Ist es zu spät, um vom Potstock-Boom zu profitieren?

Der Markt hat noch viel Spielraum, um im heutigen globalen Pot-Hotspot zu wachsen, aber Vorsicht vor der gefürchteten Überbewertung.

Der Markt hat noch viel Spielraum, um im heutigen globalen Pot-Hotspot zu wachsen, aber Vorsicht vor der gefürchteten Überbewertung.

(Foto von Artur WidakNurPhoto über Getty Images)

Da der Freizeittopf legal wird, ist es natürlich, über Investitionen in die Cannabisindustrie nachzudenken.
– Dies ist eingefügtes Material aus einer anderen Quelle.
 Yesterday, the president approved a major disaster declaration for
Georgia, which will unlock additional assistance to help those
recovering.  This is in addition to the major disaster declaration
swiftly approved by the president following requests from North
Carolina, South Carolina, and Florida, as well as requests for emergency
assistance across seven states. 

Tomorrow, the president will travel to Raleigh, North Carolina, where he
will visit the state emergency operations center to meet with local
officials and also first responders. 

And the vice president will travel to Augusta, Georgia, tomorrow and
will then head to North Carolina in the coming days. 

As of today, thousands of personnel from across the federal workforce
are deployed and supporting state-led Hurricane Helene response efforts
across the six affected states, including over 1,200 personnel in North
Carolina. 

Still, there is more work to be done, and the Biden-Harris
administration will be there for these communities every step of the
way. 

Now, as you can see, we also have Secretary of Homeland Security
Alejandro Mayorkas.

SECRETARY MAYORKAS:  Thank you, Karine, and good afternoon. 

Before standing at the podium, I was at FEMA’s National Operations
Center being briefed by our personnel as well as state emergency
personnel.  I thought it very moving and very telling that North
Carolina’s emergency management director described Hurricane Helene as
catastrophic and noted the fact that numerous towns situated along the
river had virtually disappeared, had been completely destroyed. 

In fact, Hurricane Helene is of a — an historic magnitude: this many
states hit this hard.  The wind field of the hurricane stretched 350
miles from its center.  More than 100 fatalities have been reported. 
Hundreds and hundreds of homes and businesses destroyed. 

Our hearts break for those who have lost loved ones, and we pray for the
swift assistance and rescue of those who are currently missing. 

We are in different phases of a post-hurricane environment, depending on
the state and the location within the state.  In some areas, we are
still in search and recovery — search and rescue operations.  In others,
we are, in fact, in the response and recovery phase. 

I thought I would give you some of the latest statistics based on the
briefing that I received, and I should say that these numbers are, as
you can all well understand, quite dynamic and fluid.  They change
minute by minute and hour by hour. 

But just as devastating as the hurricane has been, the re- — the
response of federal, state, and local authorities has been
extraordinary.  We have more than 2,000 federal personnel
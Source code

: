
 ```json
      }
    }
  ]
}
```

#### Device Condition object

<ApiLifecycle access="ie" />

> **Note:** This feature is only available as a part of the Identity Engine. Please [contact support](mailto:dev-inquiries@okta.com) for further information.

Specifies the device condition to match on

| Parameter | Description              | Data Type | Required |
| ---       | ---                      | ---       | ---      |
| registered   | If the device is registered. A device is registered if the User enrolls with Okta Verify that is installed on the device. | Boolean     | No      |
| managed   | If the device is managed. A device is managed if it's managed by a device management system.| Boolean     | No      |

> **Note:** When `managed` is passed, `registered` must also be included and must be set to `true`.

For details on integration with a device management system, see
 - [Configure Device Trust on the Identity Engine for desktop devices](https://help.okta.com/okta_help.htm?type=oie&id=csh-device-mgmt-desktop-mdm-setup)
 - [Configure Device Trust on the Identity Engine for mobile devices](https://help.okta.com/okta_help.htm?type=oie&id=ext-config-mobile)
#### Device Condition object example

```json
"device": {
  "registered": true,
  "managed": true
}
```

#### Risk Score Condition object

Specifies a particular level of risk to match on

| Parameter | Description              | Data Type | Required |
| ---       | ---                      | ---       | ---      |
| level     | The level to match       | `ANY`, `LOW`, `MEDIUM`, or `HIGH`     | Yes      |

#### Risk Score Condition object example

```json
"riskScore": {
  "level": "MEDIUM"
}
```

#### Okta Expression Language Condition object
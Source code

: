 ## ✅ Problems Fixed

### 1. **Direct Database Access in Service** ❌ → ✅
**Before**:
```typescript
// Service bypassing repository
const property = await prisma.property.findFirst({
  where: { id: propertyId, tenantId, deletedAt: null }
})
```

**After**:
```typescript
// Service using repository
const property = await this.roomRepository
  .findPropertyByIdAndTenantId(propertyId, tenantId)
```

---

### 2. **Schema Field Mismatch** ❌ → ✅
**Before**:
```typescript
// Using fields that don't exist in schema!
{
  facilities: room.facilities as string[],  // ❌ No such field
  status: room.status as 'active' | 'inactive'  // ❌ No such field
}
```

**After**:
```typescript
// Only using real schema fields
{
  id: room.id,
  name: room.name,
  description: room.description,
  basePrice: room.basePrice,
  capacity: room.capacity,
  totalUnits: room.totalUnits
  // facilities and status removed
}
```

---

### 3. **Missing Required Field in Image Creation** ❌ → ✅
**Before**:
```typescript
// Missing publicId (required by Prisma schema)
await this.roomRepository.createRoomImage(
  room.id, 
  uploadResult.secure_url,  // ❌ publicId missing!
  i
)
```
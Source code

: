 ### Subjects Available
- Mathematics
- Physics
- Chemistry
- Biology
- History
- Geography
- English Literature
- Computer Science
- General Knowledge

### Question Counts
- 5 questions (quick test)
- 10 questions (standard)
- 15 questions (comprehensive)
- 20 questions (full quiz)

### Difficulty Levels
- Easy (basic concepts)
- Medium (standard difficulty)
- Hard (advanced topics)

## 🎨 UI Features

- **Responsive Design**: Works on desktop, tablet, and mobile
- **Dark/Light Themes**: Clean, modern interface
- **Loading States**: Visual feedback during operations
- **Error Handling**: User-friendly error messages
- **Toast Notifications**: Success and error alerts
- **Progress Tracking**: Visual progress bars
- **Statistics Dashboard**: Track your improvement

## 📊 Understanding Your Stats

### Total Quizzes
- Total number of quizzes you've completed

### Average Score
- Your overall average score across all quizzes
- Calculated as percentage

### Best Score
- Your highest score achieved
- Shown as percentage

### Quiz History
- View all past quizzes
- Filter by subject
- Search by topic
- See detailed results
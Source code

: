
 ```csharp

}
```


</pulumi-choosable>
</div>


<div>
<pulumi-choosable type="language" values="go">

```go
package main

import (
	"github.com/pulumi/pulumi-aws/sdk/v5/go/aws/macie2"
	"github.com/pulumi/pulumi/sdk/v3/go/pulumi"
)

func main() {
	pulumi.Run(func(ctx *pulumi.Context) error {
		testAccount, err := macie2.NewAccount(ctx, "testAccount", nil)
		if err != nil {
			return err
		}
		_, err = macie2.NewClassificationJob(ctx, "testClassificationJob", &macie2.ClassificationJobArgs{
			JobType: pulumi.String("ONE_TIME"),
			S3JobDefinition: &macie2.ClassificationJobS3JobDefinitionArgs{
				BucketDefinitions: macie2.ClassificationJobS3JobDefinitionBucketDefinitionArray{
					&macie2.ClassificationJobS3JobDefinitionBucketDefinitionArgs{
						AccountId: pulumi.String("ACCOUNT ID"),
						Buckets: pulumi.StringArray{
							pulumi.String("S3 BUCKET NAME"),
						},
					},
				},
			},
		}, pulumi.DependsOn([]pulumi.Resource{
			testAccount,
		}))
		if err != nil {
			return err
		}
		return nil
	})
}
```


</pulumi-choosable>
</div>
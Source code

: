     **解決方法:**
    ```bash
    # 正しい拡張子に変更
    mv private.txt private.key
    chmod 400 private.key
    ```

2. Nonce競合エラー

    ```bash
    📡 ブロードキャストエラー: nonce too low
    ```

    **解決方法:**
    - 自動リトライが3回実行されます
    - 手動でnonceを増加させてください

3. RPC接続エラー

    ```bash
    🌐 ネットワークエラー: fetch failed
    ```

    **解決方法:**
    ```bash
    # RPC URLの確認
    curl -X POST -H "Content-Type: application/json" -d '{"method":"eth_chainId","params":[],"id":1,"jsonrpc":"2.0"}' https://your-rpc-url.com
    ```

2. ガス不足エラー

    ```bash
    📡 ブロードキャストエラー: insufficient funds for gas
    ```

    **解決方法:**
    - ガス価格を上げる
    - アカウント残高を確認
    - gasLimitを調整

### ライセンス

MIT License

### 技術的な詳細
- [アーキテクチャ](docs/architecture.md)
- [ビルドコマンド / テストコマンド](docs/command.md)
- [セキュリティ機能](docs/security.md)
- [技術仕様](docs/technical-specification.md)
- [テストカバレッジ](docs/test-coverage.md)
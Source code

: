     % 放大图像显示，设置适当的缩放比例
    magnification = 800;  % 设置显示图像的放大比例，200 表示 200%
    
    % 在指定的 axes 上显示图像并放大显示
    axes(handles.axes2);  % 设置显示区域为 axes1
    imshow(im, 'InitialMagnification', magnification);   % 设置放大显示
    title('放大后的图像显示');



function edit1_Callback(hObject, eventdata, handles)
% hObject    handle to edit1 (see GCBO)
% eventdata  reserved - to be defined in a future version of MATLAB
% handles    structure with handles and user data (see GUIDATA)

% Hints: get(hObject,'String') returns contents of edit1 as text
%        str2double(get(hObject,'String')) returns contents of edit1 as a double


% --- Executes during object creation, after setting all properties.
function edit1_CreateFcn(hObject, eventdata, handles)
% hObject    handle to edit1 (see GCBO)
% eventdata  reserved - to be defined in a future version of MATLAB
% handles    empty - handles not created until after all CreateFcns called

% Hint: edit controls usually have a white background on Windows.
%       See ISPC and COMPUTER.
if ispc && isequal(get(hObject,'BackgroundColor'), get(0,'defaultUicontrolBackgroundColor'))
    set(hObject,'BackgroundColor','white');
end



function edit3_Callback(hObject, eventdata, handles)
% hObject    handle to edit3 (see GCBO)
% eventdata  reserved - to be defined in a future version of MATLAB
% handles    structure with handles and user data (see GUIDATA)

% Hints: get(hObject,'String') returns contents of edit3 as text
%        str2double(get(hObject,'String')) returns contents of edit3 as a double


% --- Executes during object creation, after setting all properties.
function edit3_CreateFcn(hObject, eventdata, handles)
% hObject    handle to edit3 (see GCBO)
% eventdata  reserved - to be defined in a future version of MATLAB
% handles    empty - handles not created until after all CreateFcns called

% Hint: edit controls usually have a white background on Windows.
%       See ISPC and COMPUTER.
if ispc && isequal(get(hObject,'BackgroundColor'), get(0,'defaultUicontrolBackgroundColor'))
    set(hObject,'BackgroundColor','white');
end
Einige Leute haben bereits einen schmutzigen Reichtum an Pot-Aktien erlangt, aber du bist zu spät zur Party gekommen. Sind alle Gewinne bereits geerntet oder sollten Sie mitmachen?

Anlagespezialisten sagen, dass es noch Geld zu verdienen gibt, aber selbst diejenigen, die in der Branche bullisch sind, sagen, dass die Aktienkurse in vielen bestehenden Unternehmen überbewertet sind und die Anleger sich klug entscheiden müssen, um nicht bei der unvermeidlichen Korrektur zu verbrennen.

David Kretzmann, Industrieanalyst und Berater bei Motley Fool Canada, der auf die Cannabisindustrie spezialisiert ist, glaubt, dass es noch gute Investitionsmöglichkeiten in diesem Bereich gibt. Er rät den Anlegern jedoch, sich auf die Performance des zugrunde liegenden Geschäfts zu konzentrieren und kurzfristige Schwankungen der Aktienkurse zu ignorieren. “Im Moment ist die Cannabisindustrie immer noch sehr spekulativ. Du hast heute einige Unternehmen im Wert von über 2 Milliarden Dollar und sie haben noch nicht einmal etwas verkauft.”

Kretzmann empfiehlt, bescheidene Beträge in einen Korb von Unternehmen zu investieren, um das Risiko zu minimieren, und plant, die Aktien für mindestens drei Jahre zu halten. Er sucht nach Unternehmen, die mehr tun, als nur Marihuana anzubauen. Unternehmen mit Forschungs- und Entwicklungsbereichen, neuartigen Produktlinien und weltweiten Vertriebspartnerschaften haben bessere Chancen, einen größeren Marktanteil aufzubauen, sagt er. Kretzmann bevorzugt auch Unternehmen, bei denen die Mitglieder des Führungsteams ihr eigenes Geld investiert haben, immer ein Zeichen von Vertrauen.

Brad Poulos, Dozent an der Ted Rogers School of Management an der Ryerson University, ist wesentlich vorsichtiger. Er hält an und sagt nicht, dass er weglaufen soll, aber kaum. “Sind die großen, riesigen monumentalen Gewinne hinter uns? Ich glaube schon.” Poulos sagt, dass die aktuelle Ernte von Cannabisunternehmen viel zu hoch bewertet wird, im Verhältnis zu ihren Verkäufen und Gewinnen. Und er glaubt, dass ein Shakeout unmittelbar bevorsteht. “Da es sich um die aktuellen, börsennotierten Unternehmen handelt, muss man ein wirklich guter Aktienpicker sein, um denjenigen zu finden, der seinen rasanten Aufstieg fortsetzen wird.”

Es kann einige Möglichkeiten mit neuen Unternehmen geben, die hinzukommen, sagt er. “Die Branche hat gerade erst angefangen. Es gibt so viele Kategorien von Produkten und Unternehmen, die in Kanada noch nicht einmal existieren dürfen.” Alkoholische Getränkeunternehmen steigen bereits in den Cannabismarkt ein und Poulos prognostiziert, dass die Hersteller von Erfrischungsgetränken und Schokoriegeln nicht weit zurückbleiben werden, sobald die Lebensmittel nach etwa einem Jahr legalisiert sind. Er rät potenziellen Investoren, ihre Hausaufgaben zu machen, um innovative private Cannabisfirmen zu finden, die Startkapital suchen. Lokale Engel-Investitionsorganisationen können eine gute Informationsquelle sein, sagt er. Und um sicher zu sein, investieren Sie nur bescheidene Summen.